LAUSR

The primate superior colliculus (SC) is causally involved in microsaccade generation. Moreover, visually-responsive SC neurons across this structure's topographic map, even at peripheral eccentricities much larger than the tiny microsaccade amplitudes, exhibit significant modulations of evoked response sensitivity when stimuli appear peri-microsaccadically. However, during natural viewing, visual stimuli are normally stably present in the environment and are only shifted on the retina by eye movements. Here we investigated this scenario for the case of microsaccades, asking whether and how SC neurons respond to microsaccade-induced image jitter. We recorded neural activity from two male rhesus macaque monkeys. Within the response field (RF) of a neuron, there was a stable stimulus consisting of a grating of one of three possible spatial frequencies.

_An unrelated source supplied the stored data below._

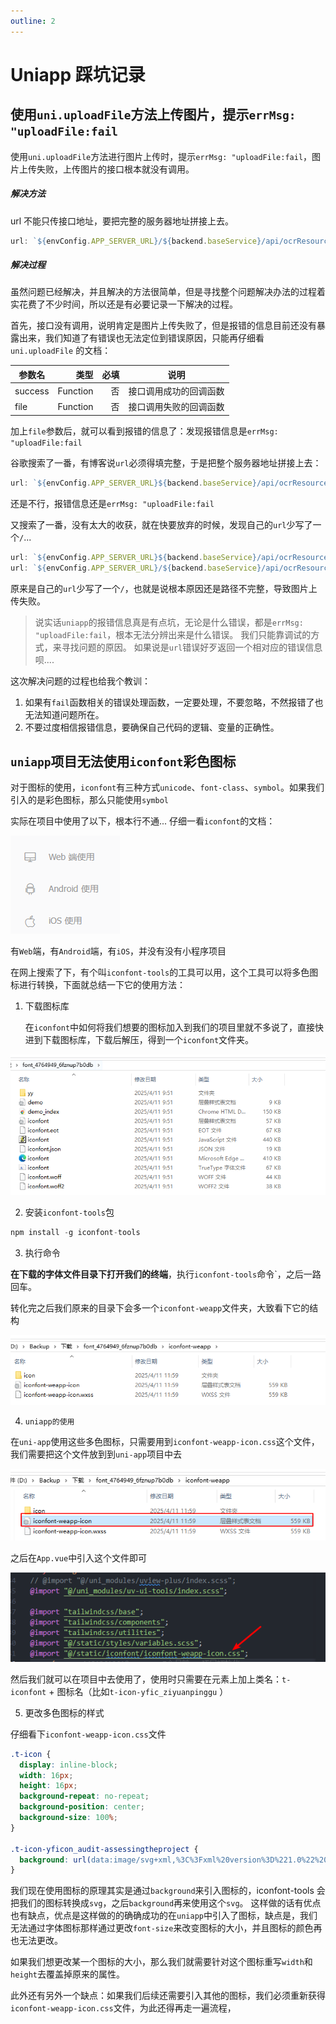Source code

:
 ```yaml
---
outline: 2
---
```


# Uniapp 踩坑记录

## 使用`uni.uploadFile`方法上传图片，提示`errMsg: "uploadFile:fail`

使用`uni.uploadFile`方法进行图片上传时，提示`errMsg: "uploadFile:fail`，图片上传失败，上传图片的接口根本就没有调用。

##### 解决方法

url 不能只传接口地址，要把完整的服务器地址拼接上去。

```js
url: `${envConfig.APP_SERVER_URL}/${backend.baseService}/api/ocrResource/s/ocrResource/fileUpld`,
```

##### 解决过程

虽然问题已经解决，并且解决的方法很简单，但是寻找整个问题解决办法的过程着实花费了不少时间，所以还是有必要记录一下解决的过程。

首先，接口没有调用，说明肯定是图片上传失败了，但是报错的信息目前还没有暴露出来，我们知道了有错误也无法定位到错误原因，只能再仔细看`uni.uploadFile` 的文档：

| 参数名  |     类型 | 必填 |          说明          |
| ------- | -------: | ---: | :--------------------: |
| success | Function |   否 | 接口调用成功的回调函数 |
| file    | Function |   否 | 接口调用失败的回调函数 |

加上`file`参数后，就可以看到报错的信息了：发现报错信息是`errMsg: "uploadFile:fail`

谷歌搜索了一番，有博客说`url`必须得填完整，于是把整个服务器地址拼接上去：

```js
url: `${envConfig.APP_SERVER_URL}${backend.baseService}/api/ocrResource/s/ocrResource/fileUpld`,
```

还是不行，报错信息还是`errMsg: "uploadFile:fail`

又搜索了一番，没有太大的收获，就在快要放弃的时候，发现自己的`url`少写了一个`/`...

```js
url: `${envConfig.APP_SERVER_URL}${backend.baseService}/api/ocrResource/s/ocrResource/fileUpld` // [!code --],
url: `${envConfig.APP_SERVER_URL}/${backend.baseService}/api/ocrResource/s/ocrResource/fileUpld` // [!code ++],
```

原来是自己的`url`少写了一个`/`，也就是说根本原因还是路径不完整，导致图片上传失败。

> 说实话`uniapp`的报错信息真是有点坑，无论是什么错误，都是`errMsg: "uploadFile:fail`，根本无法分辨出来是什么错误。
> 我们只能靠调试的方式，来寻找问题的原因。
> 如果说是`url`错误好歹返回一个相对应的错误信息呗....

这次解决问题的过程也给我个教训：

1. 如果有`fail`函数相关的错误处理函数，一定要处理，不要忽略，不然报错了也无法知道问题所在。
2. 不要过度相信报错信息，要确保自己代码的逻辑、变量的正确性。

## `uniapp`项目无法使用`iconfont`彩色图标

对于图标的使用，`iconfont`有三种方式`unicode`、`font-class`、`symbol`。如果我们引入的是彩色图标，那么只能使用`symbol`

实际在项目中使用了以下，根本行不通... 仔细一看`iconfont`的文档：

![iconfont使用文档](./images/uniapp-iconfont-help.png)

有`Web`端，有`Android`端，有`iOS`，并没有没有小程序项目

在网上搜索了下，有个叫`iconfont-tools`的工具可以用，这个工具可以将多色图标进行转换，下面就总结一下它的使用方法：

1. 下载图标库

   在`iconfont`中如何将我们想要的图标加入到我们的项目里就不多说了，直接快进到下载图标库，下载后解压，得到一个`iconfont`文件夹。

![下载的iconfont文件夹](./images/uniapp-iconfont-downLoad.png)

2. 安装`iconfont-tools`包

```js
npm install -g iconfont-tools
```

3. 执行命令

**在下载的字体文件目录下打开我们的终端**，执行`iconfont-tools`命令`，之后一路回车。

转化完之后我们原来的目录下会多一个`iconfont-weapp`文件夹，大致看下它的结构

![weapp文件夹](./images/uniapp-iconfont-weapp.png)

4. `uniapp的使用`

在`uni-app`使用这些多色图标，只需要用到`iconfont-weapp-icon.css`这个文件，我们需要把这个文件放到到`uni-app`项目中去

![weapp-css](./images/uniapp-iconfont-weapp-css.png)

之后在`App.vue`中引入这个文件即可

![在APP.vue中引入该文件](./images/uniapp-APP.png)

然后我们就可以在项目中去使用了，使用时只需要在元素上加上类名：`t-iconfont` + 图标名（比如`t-icon-yfic_ziyuanpinggu` ）

5. 更改多色图标的样式

仔细看下`iconfont-weapp-icon.css`文件

```css
.t-icon {
  display: inline-block;
  width: 16px;
  height: 16px;
  background-repeat: no-repeat;
  background-position: center;
  background-size: 100%;
}

.t-icon-yficon_audit-assessingtheproject {
  background: url(data:image/svg+xml,%3C%3Fxml%20version%3D%221.0%22%20encoding%3D%22utf-8%22%3F%3E%3Csvg%20version%3D%221.)...;
}
```

我们现在使用图标的原理其实是通过`background`来引入图标的，iconfont-tools 会把我们的图标转换成`svg`，之后`background`再来使用这个`svg`。
这样做的话有优点也有缺点，优点是这样做的的确确成功的在`uniapp`中引入了图标，缺点是，我们无法通过字体图标那样通过更改`font-size`来改变图标的大小，并且图标的颜色再也无法更改。

如果我们想更改某一个图标的大小，那么我们就需要针对这个图标重写`width`和`height`去覆盖掉原来的属性。

此外还有另外一个缺点：如果我们后续还需要引入其他的图标，我们必须重新获得`iconfont-weapp-icon.css`文件，为此还得再走一遍流程，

The grating was stable on the display, but microsaccades periodically jittered the retinotopic RF location over it. We observed clear short-latency visual reafferent responses after microsaccades. These responses were weaker, but earlier (relative to new fixation onset after microsaccade end), than responses to sudden stimulus onsets without microsaccades. The reafferent responses clearly depended on microsaccade amplitude, as well as microsaccade direction relative to grating orientation. Our results indicate that one way for microsaccades to influence vision is through modulating how the spatio-temporal landscape of SC visual neural activity represents stable stimuli in the environment. Such representation depends on the specific pattern of temporal luminance modulations expected from the relative relationship between eye movement vector (size and direction), on the one hand, and spatial visual pattern layout, on the other.